The Guardian names demolishment of Armenian cross-stones in Azerbaijan ‘cultural genocide’
The Guardian has published an article headlined ”Monumental loss: Azerbaijan and ‘the worst cultural genocide of the 21st century” about the demolishment of Armenian cross-stones in Azerbaijan. ARMENPRESS reports the periodical writes that the the greatest cultural diaster taking place at the moment might be taking place not in Syria, but in Caucasus, meaning the demolishment of Armenian cross-stones in Azerbaijan.
‘ According to a lengthy report published in the art journal Hyperallergic in February, the Azerbaijani government has, over the past 30 years, been engaging in a systematic erasure of the country’s historic Armenian heritage. This official, albeit covert, destruction of cultural and religious artefacts exceeds Islamic State’s self-promotional dynamiting of Palmyra’, The Guardian writes.
The periodical reminds that on 15 December 2005, the prelate of northern Iran’s Armenian church, Bishop Nshan Topouzian, filmed – from across the river in Iran – the Azerbaijani military methodically laying waste with sledgehammers to all that remained of Djulfa. The soldiers loaded the debris on to truck beds and dumped it into the Araxes.

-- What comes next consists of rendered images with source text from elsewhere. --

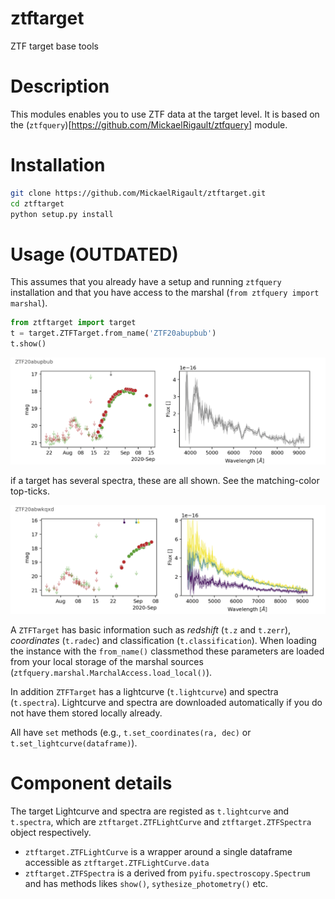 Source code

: # ztftarget
ZTF target base tools

# Description
This modules enables you to use ZTF data at the target level. It is based on the (`ztfquery`)[https://github.com/MickaelRigault/ztfquery] module. 

# Installation
```bash
git clone https://github.com/MickaelRigault/ztftarget.git
cd ztftarget
python setup.py install
```

# Usage (OUTDATED)
This assumes that you already have a setup and running `ztfquery` installation and that you have access to the marshal (`from ztfquery import marshal`). 

```python
from ztftarget import target
t = target.ZTFTarget.from_name('ZTF20abupbub')
t.show()
```
<p align="left">
  <img src="figures/ZTF20abupbub_target.png" width="800" title="hover text">
</p>
if a target has several spectra, these are all shown. See the matching-color top-ticks.
<p align="left">
  <img src="figures/ZTF20abwkqxd_target.png" width="790" title="hover text">
</p>



A `ZTFTarget` has basic information such as _redshift_ (`t.z` and `t.zerr`), _coordinates_ (`t.radec`) and classification (`t.classification`). When loading the instance with the `from_name()` classmethod these parameters are loaded from your local storage of the marshal sources (`ztfquery.marshal.MarchalAccess.load_local()`).  

In addition `ZTFTarget` has a lightcurve (`t.lightcurve`) and spectra (`t.spectra`). Lightcurve and spectra are downloaded automatically if you do not have them stored locally already.

All have `set`  methods (e.g., `t.set_coordinates(ra, dec)` or `t.set_lightcurve(dataframe)`).


# Component details
The target Lightcurve and spectra are registed as `t.lightcurve` and `t.spectra`, which are `ztftarget.ZTFLightCurve` and `ztftarget.ZTFSpectra` object respectively. 

- `ztftarget.ZTFLightCurve` is a wrapper around a single dataframe accessible as `ztftarget.ZTFLightCurve.data`
- `ztftarget.ZTFSpectra` is a derived from `pyifu.spectroscopy.Spectrum` and has methods likes `show()`, `sythesize_photometry()` etc.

‘The footage can be found in a 2006 film entitled The New Tears of Araxes posted on YouTube, edited by Maghakyan and scripted by Pickman. It is chilling. Satellite research shows that, in 2003, the uneven, textured landscape was dotted with multiple small structures. By 2009, it is flattened and empty’, writes the periodical, adding that the Azerbaijani government has repeatedly refused international inspectors’ entry to the site.